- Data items

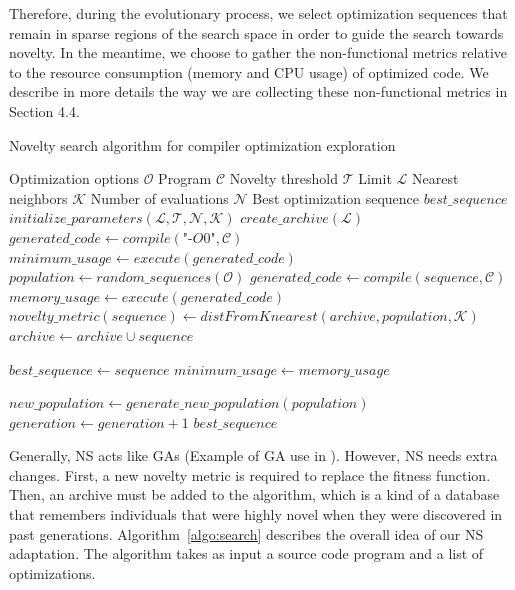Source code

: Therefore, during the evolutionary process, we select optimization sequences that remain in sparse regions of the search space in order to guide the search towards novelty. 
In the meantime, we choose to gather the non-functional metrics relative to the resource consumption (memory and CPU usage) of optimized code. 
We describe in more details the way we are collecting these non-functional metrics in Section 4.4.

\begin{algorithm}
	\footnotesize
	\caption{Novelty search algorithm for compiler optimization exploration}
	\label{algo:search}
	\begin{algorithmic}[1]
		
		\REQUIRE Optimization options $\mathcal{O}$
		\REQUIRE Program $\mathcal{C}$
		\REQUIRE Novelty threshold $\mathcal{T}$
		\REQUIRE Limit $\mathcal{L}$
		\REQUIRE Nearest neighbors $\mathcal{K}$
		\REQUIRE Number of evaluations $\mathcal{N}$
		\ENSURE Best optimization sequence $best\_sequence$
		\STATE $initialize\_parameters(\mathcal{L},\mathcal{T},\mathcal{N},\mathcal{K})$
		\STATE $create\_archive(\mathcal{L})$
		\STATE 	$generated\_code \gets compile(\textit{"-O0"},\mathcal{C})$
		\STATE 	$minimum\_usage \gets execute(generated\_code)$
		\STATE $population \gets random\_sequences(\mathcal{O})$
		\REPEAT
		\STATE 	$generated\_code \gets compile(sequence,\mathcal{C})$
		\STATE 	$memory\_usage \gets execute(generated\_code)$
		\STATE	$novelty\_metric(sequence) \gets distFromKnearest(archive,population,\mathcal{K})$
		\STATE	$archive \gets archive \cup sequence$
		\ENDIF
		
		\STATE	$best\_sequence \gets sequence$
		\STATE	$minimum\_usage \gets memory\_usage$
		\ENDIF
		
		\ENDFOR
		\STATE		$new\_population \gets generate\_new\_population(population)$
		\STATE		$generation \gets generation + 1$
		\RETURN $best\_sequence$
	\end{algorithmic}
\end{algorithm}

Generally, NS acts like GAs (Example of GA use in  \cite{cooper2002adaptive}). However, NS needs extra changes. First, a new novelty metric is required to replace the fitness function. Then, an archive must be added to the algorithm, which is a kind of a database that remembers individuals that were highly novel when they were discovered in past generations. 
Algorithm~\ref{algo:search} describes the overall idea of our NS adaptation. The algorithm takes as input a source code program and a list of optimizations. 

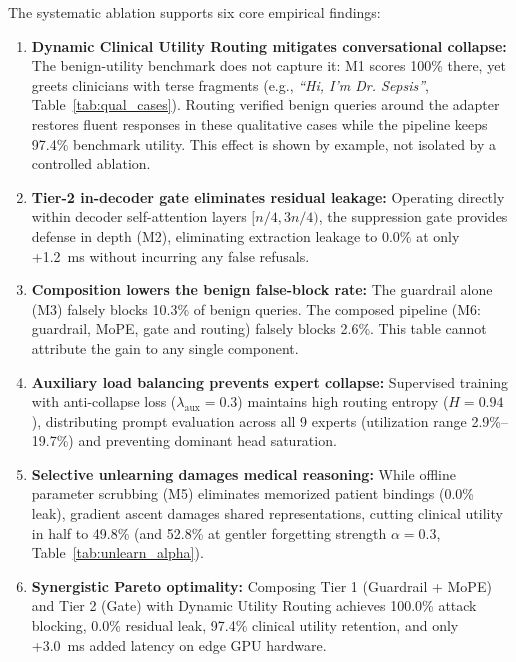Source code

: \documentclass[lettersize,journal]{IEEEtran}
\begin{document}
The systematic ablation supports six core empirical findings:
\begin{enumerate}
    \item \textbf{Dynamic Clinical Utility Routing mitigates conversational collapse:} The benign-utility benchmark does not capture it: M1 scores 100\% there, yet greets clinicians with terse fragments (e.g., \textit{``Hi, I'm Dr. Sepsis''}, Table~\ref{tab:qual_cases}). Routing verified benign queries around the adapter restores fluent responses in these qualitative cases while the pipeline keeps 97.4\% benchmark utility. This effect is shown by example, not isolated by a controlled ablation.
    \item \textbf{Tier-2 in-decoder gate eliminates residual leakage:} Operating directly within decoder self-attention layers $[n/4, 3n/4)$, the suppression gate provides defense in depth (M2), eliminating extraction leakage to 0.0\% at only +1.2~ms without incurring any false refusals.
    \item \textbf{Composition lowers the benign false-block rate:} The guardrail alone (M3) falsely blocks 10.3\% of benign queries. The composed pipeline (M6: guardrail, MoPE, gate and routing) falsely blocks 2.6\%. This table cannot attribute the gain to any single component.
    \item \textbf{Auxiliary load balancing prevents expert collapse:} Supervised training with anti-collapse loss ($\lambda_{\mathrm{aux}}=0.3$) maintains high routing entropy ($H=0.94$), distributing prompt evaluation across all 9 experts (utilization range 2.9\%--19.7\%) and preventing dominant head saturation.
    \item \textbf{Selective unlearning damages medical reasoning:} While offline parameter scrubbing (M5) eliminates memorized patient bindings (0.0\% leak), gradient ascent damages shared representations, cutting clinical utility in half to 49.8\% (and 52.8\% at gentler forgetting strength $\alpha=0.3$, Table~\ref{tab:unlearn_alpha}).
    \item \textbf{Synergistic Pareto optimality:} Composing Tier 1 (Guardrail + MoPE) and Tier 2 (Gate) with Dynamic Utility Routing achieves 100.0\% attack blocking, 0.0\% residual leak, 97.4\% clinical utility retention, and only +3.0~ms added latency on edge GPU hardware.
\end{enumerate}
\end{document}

==

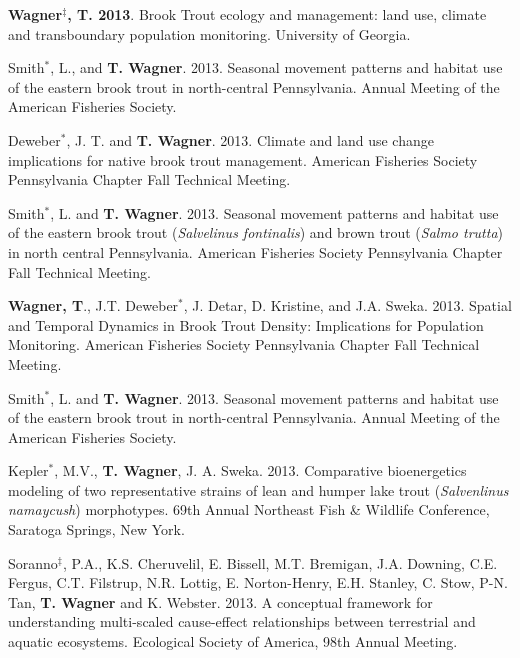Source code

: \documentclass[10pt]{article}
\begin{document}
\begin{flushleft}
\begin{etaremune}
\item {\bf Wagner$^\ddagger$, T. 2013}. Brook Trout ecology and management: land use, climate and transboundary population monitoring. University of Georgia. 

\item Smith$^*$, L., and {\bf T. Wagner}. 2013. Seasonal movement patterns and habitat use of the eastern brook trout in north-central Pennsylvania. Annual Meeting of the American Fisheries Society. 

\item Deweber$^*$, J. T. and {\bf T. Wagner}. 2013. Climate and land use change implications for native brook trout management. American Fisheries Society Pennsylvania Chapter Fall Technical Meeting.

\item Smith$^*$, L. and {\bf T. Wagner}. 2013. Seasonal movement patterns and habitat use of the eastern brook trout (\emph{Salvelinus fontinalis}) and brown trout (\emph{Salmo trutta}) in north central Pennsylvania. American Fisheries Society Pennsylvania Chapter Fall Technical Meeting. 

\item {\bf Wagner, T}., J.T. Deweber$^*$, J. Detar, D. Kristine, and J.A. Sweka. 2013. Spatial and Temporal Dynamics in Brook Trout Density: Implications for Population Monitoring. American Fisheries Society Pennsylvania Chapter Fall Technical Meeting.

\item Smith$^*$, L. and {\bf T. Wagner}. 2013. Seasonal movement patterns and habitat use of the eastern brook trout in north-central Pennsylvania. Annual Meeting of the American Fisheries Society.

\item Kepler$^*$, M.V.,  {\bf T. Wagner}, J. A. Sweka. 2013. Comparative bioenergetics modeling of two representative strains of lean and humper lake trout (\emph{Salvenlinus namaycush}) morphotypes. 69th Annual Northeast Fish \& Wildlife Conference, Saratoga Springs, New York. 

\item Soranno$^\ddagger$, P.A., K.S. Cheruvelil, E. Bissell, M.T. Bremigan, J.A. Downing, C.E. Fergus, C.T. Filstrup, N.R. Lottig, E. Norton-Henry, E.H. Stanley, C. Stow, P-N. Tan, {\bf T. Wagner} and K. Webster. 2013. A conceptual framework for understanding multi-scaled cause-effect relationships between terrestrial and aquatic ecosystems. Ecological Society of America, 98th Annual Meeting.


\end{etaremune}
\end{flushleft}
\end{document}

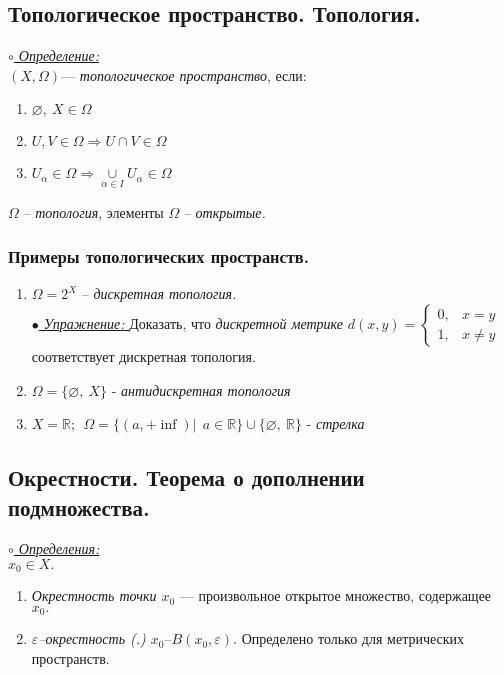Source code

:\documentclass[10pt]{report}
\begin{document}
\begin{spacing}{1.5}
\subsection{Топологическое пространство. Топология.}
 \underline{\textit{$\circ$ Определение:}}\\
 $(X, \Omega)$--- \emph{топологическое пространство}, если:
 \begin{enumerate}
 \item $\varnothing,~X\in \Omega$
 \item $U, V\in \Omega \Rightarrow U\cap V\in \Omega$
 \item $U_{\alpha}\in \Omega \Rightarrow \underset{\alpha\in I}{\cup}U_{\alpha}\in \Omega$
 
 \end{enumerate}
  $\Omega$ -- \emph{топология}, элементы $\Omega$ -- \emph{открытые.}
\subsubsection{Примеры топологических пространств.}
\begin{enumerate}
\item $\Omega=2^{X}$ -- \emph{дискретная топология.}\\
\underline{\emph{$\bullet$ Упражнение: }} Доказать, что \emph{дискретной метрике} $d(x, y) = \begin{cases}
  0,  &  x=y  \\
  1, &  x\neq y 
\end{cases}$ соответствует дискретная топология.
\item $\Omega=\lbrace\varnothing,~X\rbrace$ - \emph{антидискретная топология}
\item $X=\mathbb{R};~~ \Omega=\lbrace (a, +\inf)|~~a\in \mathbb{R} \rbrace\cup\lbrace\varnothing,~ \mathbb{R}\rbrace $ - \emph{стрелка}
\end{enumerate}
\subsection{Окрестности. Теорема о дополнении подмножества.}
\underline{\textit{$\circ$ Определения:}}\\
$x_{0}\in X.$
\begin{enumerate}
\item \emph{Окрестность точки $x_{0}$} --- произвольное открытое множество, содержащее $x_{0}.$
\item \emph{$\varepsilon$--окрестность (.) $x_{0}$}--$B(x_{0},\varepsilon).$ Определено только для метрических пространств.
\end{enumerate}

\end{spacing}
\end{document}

- Exercise goal
Among the entries above, say how many lines hold the word "textit". No other words belong in the answer.

- Result for this task
4